NEW CARLISLE, Ind. — While U.S. Steel's ancient, massive South Works in Chicago nears the end of its trail this winter, a very different sort of steel plant is getting under way 100 miles to the east in a cornfield here.
The South Works, opened 112 years ago when Rutherford B. Hayes was President, looks like a sooty, oversized Erector set that nobody plays with anymore. The huge complex once employed 20,000 people, but it is to close for good in April and deposit its 700 remaining workers on the street.
By comparison, the new, $1-billion plant in northwest Indiana calls to mind a neat assemblage of white Lego blocks. The sprawling affair could pass for an office building and accomplishes in an hour what used to take 12 days. A joint venture of Chicago's Inland Steel and Japan's Nippon Steel, it employs 500 altogether, only 120 of whom actually operate the 24-hour-a-day, seven-day-a-week plant.
The contrast between the two facilities says much about today's steel industry. And their respective fates--out with the old, in with the new--help take the edge off the huge losses reported by the nation's biggest steel firms in recent days.
Most of the roughly $2 billion of red ink and thousands more job cuts reported by steelmakers for 1991 reflect the final stages of a painful decade that saw wholesale shutdowns, the elimination of 260,000 jobs, and $20 billion worth of modernization and new plants. During the decade, the industry lost $8 billion.
The result, by consensus, has been a return to world competitiveness for the U.S. industry, reaching full flower in a three-year steel boom that ended as the 1990s began. The industry now makes as much steel as it did a decade ago, but with half the workers.
Since then, a stronger U.S. dollar, recession and other factors--especially plummeting prices--have worked against steel. The industry is maneuvering now to bolster prices and to challenge what it calls wholesale dumping of foreign steel in the U.S. market.
But the restructuring goes on.
For example, the $767-million loss posted for 1991 by Bethlehem Steel Co., the No. 2 U.S. steelmaker, resulted almost entirely from two causes--its abandonment of a segment of the steel business that will now be claimed by other, more efficient U.S. specialty producers, and interruption of production at some other Bethlehem facilities by a $140-million renovation.
At U.S. Steel, a division of USX Corp., the last remaining mill at Chicago's South Works makes structural steel--a product whose price has tumbled 30% in two years because newer mills can make money at such prices and undercut U.S. Steel. South Works is probably the last shutdown for USX, says Chairman Charles Corry. "We have honed our operations down pretty well," he said. "I don't at this time see any further shutdowns on the horizon."
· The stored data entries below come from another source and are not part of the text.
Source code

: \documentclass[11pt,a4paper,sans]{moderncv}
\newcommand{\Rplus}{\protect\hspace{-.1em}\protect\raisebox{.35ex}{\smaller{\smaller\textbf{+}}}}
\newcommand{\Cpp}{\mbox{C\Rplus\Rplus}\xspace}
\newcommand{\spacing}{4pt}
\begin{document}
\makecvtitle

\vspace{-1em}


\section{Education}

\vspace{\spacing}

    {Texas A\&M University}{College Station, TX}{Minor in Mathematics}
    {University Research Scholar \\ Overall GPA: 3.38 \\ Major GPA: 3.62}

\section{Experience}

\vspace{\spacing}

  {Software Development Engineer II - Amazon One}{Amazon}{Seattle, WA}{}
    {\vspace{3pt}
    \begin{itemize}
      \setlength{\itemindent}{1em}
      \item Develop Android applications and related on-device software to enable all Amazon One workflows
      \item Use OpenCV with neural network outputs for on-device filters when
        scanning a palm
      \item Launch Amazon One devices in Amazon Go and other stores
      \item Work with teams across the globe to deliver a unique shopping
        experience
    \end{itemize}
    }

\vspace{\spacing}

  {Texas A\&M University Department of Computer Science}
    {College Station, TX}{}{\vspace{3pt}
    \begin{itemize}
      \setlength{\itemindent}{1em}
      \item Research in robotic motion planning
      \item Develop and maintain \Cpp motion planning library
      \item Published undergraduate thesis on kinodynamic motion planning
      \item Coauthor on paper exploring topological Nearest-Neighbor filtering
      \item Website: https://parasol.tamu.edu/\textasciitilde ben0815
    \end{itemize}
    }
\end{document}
Meanwhile, in another example of the industry's reshuffling, U.S. Steel's new joint venture with Kobe Steel in Loraine, Ohio, stands to pick up some of the bar-and-rod business being abandoned by Bethlehem.
"Most of this is good news. They've finally bitten the bullet on the last of their bad plants," says Charles Bradford, a steel analyst at UBS Securities Inc. in New York, investment arm of the United Bank of Switzerland.
Of course, in the restructuring game, one man's good news is somebody else's pink slip. The steel bosses are still hacking away at jobs and seeking a new dose of economic relief from an already battered United Steelworkers Union. Inland Steel wants to cut another $400 million--20%--out of its operating costs, and is targeting the work force for a third of it.
The joint venture of Inland and Nippon in Indiana is the very embodiment of such strategies: The massive plant can be run by 30 people at a time, most of them sitting in front of computer screens.
"I can't believe people are still sitting around saying it's good news that they wiped out half the jobs in the steel industry," says Jack Parton, director of the United Steelworkers district covering Chicago and northwestern Indiana, the heart of what remains of the U.S. industry.
And the steelmakers remain deeply troubled on other fronts. Robert Darnall, president of Inland, the No. 5 U.S. producer, says: "I was probably more optimistic a year ago than I am today. That's because I was naive a year ago."
In addition to an upturn in labor costs after a decade of decline, prices have tumbled to 30% below 1981 levels when adjusted for inflation. The recession has crippled the all-important automotive, appliance and construction industries, markets in Europe and Japan are now weakening, and foreign producers are reportedly dumping their steel here--selling it for less than it costs to make.
Now a group of big steel companies is preparing to file a barrage of dumping lawsuits April 1 with the Federal Trade Commission and to try to impose a hefty 6% price increase, timed for their 1993-model contract negotiations with auto producers.